My question is that if the Adem relations
$$
Sq^i Sq^j = \sum_{k=0}^{[i/2]} {j-k-1 \choose i-2k} Sq^{i+j-k} Sq^k
$$
are still valid when acting on cochains (or cocycles) without modding out the coboundaries?
(All the references that I can find state Adem relations up to the coboundaries.)

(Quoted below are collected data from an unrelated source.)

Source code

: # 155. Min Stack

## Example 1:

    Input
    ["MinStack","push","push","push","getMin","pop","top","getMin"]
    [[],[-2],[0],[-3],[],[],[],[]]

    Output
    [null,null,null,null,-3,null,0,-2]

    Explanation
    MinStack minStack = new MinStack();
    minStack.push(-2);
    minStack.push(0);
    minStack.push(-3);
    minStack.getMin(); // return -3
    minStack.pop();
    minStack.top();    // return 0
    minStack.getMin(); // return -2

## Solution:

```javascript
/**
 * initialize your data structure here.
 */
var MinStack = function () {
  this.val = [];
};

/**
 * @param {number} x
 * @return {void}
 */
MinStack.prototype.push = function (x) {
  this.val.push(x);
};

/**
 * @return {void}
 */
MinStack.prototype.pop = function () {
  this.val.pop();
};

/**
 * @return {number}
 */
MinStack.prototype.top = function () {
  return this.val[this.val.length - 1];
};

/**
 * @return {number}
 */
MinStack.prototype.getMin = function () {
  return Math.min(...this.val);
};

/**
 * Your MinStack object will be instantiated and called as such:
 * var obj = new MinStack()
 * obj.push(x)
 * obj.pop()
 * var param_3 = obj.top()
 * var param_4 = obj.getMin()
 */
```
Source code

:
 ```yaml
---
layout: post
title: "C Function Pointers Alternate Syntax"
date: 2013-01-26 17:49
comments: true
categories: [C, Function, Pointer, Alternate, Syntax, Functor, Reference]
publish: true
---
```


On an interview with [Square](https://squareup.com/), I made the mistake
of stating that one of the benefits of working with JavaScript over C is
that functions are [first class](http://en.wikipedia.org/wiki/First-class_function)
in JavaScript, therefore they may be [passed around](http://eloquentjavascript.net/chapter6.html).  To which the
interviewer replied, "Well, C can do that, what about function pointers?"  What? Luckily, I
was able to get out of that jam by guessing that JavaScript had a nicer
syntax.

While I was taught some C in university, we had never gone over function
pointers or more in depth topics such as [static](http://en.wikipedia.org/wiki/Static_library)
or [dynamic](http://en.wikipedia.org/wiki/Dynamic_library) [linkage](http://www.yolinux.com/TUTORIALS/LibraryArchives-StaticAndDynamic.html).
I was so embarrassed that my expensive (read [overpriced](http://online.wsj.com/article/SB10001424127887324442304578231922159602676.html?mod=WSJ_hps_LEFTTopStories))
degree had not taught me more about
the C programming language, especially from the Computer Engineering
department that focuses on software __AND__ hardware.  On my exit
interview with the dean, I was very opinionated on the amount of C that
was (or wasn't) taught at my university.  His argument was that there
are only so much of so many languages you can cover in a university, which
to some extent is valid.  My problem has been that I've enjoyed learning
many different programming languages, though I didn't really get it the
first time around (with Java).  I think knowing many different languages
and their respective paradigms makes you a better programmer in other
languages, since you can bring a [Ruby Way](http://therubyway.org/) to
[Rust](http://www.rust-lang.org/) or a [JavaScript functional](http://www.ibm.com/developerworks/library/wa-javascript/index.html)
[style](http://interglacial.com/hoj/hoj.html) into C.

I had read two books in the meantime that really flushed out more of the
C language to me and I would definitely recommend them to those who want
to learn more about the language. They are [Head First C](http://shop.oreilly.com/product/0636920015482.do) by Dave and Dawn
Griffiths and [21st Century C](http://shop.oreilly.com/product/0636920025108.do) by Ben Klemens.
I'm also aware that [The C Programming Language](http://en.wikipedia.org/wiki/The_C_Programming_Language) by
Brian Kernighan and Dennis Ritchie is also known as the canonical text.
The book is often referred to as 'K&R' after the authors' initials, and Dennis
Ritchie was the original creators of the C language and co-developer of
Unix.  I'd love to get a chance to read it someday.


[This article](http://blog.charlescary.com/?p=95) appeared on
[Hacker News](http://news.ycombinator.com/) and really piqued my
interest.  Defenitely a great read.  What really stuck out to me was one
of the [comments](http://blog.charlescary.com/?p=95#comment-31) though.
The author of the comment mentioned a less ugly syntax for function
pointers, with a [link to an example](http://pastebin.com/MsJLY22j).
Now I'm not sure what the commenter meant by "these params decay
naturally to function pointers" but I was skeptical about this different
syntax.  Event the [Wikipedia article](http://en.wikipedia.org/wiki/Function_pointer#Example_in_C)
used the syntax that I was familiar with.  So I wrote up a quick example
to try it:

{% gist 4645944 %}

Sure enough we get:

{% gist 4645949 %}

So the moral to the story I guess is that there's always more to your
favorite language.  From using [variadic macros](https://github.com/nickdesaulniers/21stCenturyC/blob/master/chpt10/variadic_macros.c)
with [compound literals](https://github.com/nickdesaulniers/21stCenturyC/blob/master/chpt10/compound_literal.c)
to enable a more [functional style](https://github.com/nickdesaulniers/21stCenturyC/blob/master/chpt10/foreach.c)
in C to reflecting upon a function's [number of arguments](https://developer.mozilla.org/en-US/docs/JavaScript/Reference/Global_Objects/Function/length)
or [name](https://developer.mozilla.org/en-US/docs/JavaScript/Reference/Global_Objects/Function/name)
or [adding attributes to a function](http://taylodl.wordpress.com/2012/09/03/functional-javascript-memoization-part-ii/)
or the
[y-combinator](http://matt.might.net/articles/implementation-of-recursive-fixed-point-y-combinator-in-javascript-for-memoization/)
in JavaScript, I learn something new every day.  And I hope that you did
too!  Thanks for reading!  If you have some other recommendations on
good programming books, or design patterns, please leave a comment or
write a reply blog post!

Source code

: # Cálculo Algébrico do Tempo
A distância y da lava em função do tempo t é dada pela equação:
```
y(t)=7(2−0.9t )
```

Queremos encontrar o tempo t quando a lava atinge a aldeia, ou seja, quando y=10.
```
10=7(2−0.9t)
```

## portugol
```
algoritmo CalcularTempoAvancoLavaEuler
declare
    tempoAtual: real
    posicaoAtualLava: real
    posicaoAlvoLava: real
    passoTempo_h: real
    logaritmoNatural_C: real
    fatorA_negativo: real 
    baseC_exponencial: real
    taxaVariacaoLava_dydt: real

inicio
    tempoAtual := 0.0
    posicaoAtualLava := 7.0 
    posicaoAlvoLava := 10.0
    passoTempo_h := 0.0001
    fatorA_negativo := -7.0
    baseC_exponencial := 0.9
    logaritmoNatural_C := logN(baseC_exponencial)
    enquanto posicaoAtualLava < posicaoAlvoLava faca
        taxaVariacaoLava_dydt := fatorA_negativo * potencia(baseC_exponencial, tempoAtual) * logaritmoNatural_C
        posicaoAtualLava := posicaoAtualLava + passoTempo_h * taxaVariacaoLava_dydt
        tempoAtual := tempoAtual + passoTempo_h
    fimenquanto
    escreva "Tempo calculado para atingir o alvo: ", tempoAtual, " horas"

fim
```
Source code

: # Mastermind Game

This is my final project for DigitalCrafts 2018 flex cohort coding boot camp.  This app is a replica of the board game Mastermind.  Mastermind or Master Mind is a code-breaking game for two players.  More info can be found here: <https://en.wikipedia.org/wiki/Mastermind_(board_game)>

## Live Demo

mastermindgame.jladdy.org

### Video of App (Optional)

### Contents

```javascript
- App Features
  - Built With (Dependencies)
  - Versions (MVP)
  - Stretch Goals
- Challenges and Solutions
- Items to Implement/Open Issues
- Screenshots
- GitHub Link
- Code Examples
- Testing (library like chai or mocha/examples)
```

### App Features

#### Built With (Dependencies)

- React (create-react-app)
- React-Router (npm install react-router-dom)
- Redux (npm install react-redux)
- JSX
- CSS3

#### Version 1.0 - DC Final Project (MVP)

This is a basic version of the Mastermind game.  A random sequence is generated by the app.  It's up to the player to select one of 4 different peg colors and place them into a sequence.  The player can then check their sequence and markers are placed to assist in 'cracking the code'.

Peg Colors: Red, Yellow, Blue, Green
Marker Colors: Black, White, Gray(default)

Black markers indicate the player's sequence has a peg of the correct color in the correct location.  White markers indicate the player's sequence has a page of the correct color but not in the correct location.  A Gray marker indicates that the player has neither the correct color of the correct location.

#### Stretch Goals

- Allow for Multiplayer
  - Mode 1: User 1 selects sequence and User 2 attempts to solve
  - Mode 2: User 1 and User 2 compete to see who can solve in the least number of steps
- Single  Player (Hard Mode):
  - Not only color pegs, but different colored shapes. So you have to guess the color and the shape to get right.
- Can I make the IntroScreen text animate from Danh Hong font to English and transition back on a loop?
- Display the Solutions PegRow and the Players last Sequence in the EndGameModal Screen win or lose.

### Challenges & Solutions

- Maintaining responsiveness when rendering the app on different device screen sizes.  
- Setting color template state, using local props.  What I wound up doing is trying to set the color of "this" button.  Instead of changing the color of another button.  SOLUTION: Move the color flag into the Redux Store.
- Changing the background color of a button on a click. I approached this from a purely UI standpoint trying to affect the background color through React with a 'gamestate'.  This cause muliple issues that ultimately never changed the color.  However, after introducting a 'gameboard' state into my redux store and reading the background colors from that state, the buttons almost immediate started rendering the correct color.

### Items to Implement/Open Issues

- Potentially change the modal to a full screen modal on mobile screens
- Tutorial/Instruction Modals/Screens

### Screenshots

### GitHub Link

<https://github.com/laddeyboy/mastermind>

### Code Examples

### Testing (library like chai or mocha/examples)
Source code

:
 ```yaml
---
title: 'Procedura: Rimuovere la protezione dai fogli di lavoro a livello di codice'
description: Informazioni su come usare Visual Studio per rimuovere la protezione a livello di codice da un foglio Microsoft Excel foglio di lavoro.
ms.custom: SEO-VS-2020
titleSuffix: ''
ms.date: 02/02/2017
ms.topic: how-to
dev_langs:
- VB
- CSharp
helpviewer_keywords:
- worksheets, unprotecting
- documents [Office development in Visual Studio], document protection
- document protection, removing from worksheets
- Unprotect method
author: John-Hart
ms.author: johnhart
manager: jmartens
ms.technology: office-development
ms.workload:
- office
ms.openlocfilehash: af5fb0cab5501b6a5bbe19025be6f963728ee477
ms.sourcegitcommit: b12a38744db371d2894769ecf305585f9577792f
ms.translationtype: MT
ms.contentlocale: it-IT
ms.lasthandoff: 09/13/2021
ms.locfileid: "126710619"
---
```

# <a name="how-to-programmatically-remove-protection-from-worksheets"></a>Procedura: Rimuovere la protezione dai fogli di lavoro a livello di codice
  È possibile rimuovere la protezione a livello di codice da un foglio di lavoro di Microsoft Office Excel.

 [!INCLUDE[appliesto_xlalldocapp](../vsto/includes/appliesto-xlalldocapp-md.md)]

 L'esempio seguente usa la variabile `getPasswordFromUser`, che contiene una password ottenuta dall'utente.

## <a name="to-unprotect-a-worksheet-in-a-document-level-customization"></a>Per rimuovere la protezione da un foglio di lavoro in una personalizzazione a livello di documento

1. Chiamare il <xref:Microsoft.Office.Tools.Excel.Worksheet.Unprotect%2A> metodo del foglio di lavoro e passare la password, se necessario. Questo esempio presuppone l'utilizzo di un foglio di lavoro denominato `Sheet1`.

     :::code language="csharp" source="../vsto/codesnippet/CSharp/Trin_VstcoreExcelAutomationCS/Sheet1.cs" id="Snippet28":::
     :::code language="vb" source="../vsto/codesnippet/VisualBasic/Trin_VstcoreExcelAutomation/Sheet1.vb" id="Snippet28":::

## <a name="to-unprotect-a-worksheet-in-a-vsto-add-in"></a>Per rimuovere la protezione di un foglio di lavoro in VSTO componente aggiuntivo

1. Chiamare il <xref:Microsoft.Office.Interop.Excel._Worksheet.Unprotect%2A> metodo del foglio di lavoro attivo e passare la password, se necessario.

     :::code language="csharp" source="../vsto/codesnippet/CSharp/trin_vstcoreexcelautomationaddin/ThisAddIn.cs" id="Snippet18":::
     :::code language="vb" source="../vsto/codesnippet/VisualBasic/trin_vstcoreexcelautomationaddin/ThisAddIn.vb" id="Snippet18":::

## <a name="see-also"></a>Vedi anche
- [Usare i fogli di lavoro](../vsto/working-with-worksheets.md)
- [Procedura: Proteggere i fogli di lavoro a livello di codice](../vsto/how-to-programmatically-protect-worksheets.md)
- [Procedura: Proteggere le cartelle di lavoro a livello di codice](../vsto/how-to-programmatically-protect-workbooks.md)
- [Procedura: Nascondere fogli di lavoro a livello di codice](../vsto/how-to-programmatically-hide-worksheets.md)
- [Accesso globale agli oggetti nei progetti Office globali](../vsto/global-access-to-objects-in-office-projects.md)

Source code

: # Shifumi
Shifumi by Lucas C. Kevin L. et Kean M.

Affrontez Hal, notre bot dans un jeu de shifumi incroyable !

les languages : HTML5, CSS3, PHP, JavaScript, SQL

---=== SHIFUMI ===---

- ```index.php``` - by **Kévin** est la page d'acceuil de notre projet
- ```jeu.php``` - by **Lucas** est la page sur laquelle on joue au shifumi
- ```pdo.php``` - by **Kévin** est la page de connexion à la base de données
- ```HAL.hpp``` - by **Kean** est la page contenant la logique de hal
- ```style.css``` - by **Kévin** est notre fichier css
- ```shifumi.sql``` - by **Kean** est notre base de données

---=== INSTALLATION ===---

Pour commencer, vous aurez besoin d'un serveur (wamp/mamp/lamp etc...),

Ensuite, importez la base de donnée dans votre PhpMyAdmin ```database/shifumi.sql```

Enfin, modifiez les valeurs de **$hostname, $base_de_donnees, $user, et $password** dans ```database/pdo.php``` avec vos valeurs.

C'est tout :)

 A: I will make use of the surjection operad to produce an explicit example of a (functorial) cochain whose boundary is the Adem-Relation. Let us show that $Sq^1Sq^1([x])=0$ for a cohomology class $x$ in degree 1.
Thus we have on cochains
$$(x\cup x)\cup_1(x\cup x)=\langle 121\rangle (\langle 12\rangle(x^{\otimes 2}))=(\langle 13412\rangle +\langle 12342\rangle)(x^{\otimes 4}).$$
The boundary of $\langle 123412\rangle\in Hom ((C^*)^{\otimes 4},C^*)$ is 
$$\langle 23412 \rangle +\langle 13412 \rangle+\langle 12342 \rangle+\langle 12341 \rangle.$$
If we plug in the cycle $x^{\otimes 4}$, we can use that relabeling the numbers $1,..,4$ corresponds to swapping the indices and thus does not affect the result. Thus we have 
$$\langle 12341\rangle(x^{\otimes 4})=\langle 23412\rangle(x^{\otimes 4}).$$
So if we plug in $x^{\otimes 4}$, two summands cancel out and the boundary is just the Adem-relation on cochain level.
Now it remains to find a simplicial set $X$ and $1$-cocycle $c$ such that $\langle 123412\rangle(c^{\otimes 4})\neq 0$, i.e. there is a two simplex on which the cochain $\langle 123412\rangle(c^{\otimes 4})$ does not vanish. 
This happens for the $1$-cochain on the $2$-simplex $012$ given by
$c(01)=1,c(12)=1,c(02)=0$.
A: Theorem 3.1 in Peter May's "A General Algebraic Approach to Steenrod Operations" gives a better behaved definition for $Sq^k(x)$ for (co)chains $x$ which are not assumed to be cocycles.   It probably makes sense to think about these questions (Adem relations or Cartan formula on the cocycle level) using them rather than just the cup-(n-k) formula.    I find it highly implausible that either of these (Adem relations or Cartan formula) should hold 'on the nose', no matter what definition extending the usual one on (co)cycles one gives.